:: What you need to do ::
Go through the listing below and report how many lines contain the word "during"; write no other words.

=== Begin Enclosure ===

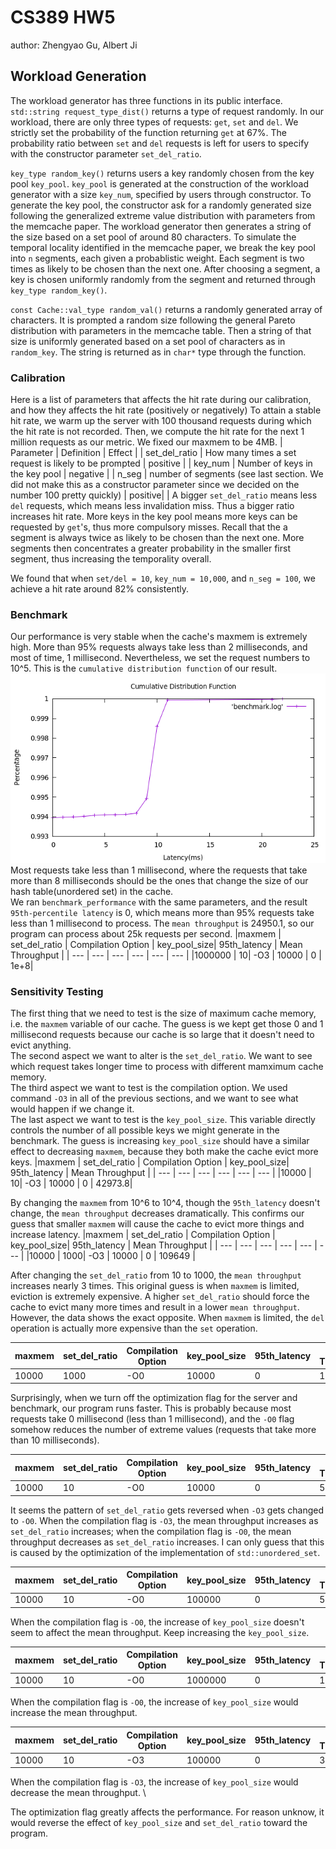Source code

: # CS389 HW5
author: Zhengyao Gu, Albert Ji

## Workload Generation
The workload generator has three functions in its public interface. `std::string request_type_dist()` returns 
a type of request randomly. In our workload, there are only three types of requests: `get`, `set` and `del`.
We strictly set the probability of the function returning `get` at 67%. The probability ratio between `set` and `del`
requests is left for users to specify with the constructor parameter `set_del_ratio`.

`key_type random_key()` returns users a key randomly chosen from the key pool `key_pool`. `key_pool` is generated
at the construction of the workload generator with a size `key_num`, specified by users through constructor.
To generate the key pool, the constructor ask for a randomly generated size following the generalized extreme
value distribution with parameters from the memcache paper. The workload generator then generates a string of
the size based on a set pool of around 80 characters. To simulate the temporal locality identified in the
memcache paper, we break the key pool into `n` segments, each given a probablistic weight. Each segment is two times
as likely to be chosen than the next one. After choosing a segment, a key is chosen uniformly randomly
from the segment and returned through `key_type random_key()`.

`const Cache::val_type random_val()` returns a randomly generated array of characters. It is prompted a random size
following the general Pareto distribution with parameters in the memcache table. Then a string of that size
is uniformly generated based on a set pool of characters as in `random_key`. The string is returned as in `char*` type
through the function.

### Calibration
Here is a list of parameters that affects the hit rate during our calibration, and how they affects the hit rate (positively or negatively)
To attain a stable hit rate, we warm up the server with 100 thousand requests during which the hit rate is not recorded.
Then, we compute the hit rate for the next 1 million requests as our metric.
We fixed our maxmem to be 4MB.
| Parameter | Definition | Effect |
| set_del_ratio | How many times a set request is likely to be prompted | positive |
| key_num | Number of keys in the key pool | negative |
| n_seg | number of segments (see last section. We did not make this as a constructor parameter since we decided on the number 100 pretty quickly) | positive| 
| 
A bigger `set_del_ratio` means less `del` requests, which means less invalidation miss. Thus a bigger ratio increases hit rate.
More keys in the key pool means more keys can be requested by `get`'s, thus more compulsory misses.
Recall that the a segment is always twice as likely to be chosen than the next one. More segments then concentrates a greater
probability in the smaller first segment, thus increasing the temporality overall.

We found that when `set/del = 10`, `key_num = 10,000`, and `n_seg = 100`, we achieve a hit rate around 82% consistently.

### Benchmark
Our performance is very stable when the cache's maxmem is extremely high. More than 95% requests always take less than 2 milliseconds, and most of time, 1 millisecond. Nevertheless, we set the request numbers to 10^5. This is the `cumulative distribution function` of our result. \
![My Graph](https://github.com/zhengyaogu/cs389hw5/blob/master/cdf.png)\
Most requests take less than 1 millisecond, where the requests that take more than 8 milliseconds should be the ones that change the size of our hash table(unordered set) in the cache. \
We ran `benchmark_performance` with the same parameters, and the result `95th-percentile latency` is 0, which means more than 95% requests take less than 1 millisecond to process. The `mean throughput` is 24950.1, so our program can process about 25k requests per second.
|maxmem | set_del_ratio | Compilation Option | key_pool_size| 95th_latency | Mean Throughput |
| --- | --- | --- | --- | --- | --- |
|1000000 | 10| -O3 | 10000 | 0 | 1e+8|

### Sensitivity Testing
The first thing that we need to test is the size of maximum cache memory, i.e. the `maxmem` variable of our cache. The guess is we kept get those 0 and 1 millisecond requests because our cache is so large that it doesn't need to evict anything.  \
The second aspect we want to alter is the `set_del_ratio`. We want to see which request takes longer time to process with different mamximum cache memory. \
The third aspect we want to test is the compilation option. We used command `-O3` in all of the previous sections, and we want to see what would happen if we change it. \
The last aspect we want to test is the  `key_pool_size`. This variable directly controls the number of all possible keys we might generate in the benchmark. The guess is increasing  `key_pool_size` should have a similar effect to decreasing `maxmem`, because they both make the cache evict more keys. 
|maxmem | set_del_ratio | Compilation Option | key_pool_size| 95th_latency | Mean Throughput |
| --- | --- | --- | --- | --- | --- |
|10000 | 10| -O3 | 10000 | 0 | 42973.8|

By changing the `maxmem` from 10^6 to 10^4, though the `95th_latency` doesn't change, the `mean throughput` decreases dramatically. This confirms our guess that smaller `maxmem` will cause the cache to evict more things and increase latency. 
|maxmem | set_del_ratio | Compilation Option | key_pool_size| 95th_latency | Mean Throughput |
| --- | --- | --- | --- | --- | --- |
|10000 | 1000| -O3 | 10000 | 0 | 109649 |

After changing the `set_del_ratio` from 10 to 1000, the `mean throughput` increases nearly 3 times. This original guess is when `maxmem` is limited, eviction is extremely expensive. A higher `set_del_ratio` should force the cache to evict many more times and result in a lower `mean throughput`. However, the data shows the exact opposite. When `maxmem` is limited, the `del` operation is actually more expensive than the `set` operation.

|maxmem | set_del_ratio | Compilation Option | key_pool_size| 95th_latency | Mean Throughput |
| --- | --- | --- | --- | --- | --- |
|10000 | 1000 | -O0 | 10000 | 0 | 1.11e+7 |

Surprisingly, when we turn off the optimization flag for the server and benchmark, our program runs faster. This is probably because most requests take 0 millisecond (less than 1 millisecond), and the `-O0` flag somehow reduces the number of extreme values (requests that take more than 10 milliseconds).

|maxmem | set_del_ratio | Compilation Option | key_pool_size| 95th_latency | Mean Throughput |
| --- | --- | --- | --- | --- | --- |
|10000 | 10 | -O0 | 10000 | 0 | 5e+7 |

It seems the pattern of `set_del_ratio` gets reversed when `-O3` gets changed to `-O0`. When the compilation flag is `-O3`, the mean throughput increases as  `set_del_ratio` increases; when the compilation flag is `-O0`, the mean throughput decreases as  `set_del_ratio` increases. I can only guess that this is caused by the optimization of the implementation of `std::unordered_set`.

|maxmem | set_del_ratio | Compilation Option | key_pool_size| 95th_latency | Mean Throughput |
| --- | --- | --- | --- | --- | --- |
|10000 | 10 | -O0 | 100000 | 0 | 5e+7 |

When the compilation flag is `-O0`, the increase of `key_pool_size` doesn't seem to affect the mean throughput. Keep increasing the 
`key_pool_size`.

|maxmem | set_del_ratio | Compilation Option | key_pool_size| 95th_latency | Mean Throughput |
| --- | --- | --- | --- | --- | --- |
|10000 | 10 | -O0 | 1000000 | 0 | 1e+8 |

When the compilation flag is `-O0`, the increase of `key_pool_size` would increase the mean throughput. 

|maxmem | set_del_ratio | Compilation Option | key_pool_size| 95th_latency | Mean Throughput |
| --- | --- | --- | --- | --- | --- |
|10000 | 10 | -O3 | 100000 | 0 | 36941.3 |

When the compilation flag is `-O3`, the increase of `key_pool_size` would decrease the mean throughput. \

The optimization flag greatly affects the performance. For reason unknow, it would reverse the effect of `key_pool_size` and `set_del_ratio` toward the program.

=== End Enclosure ===

:: Written answer ::
2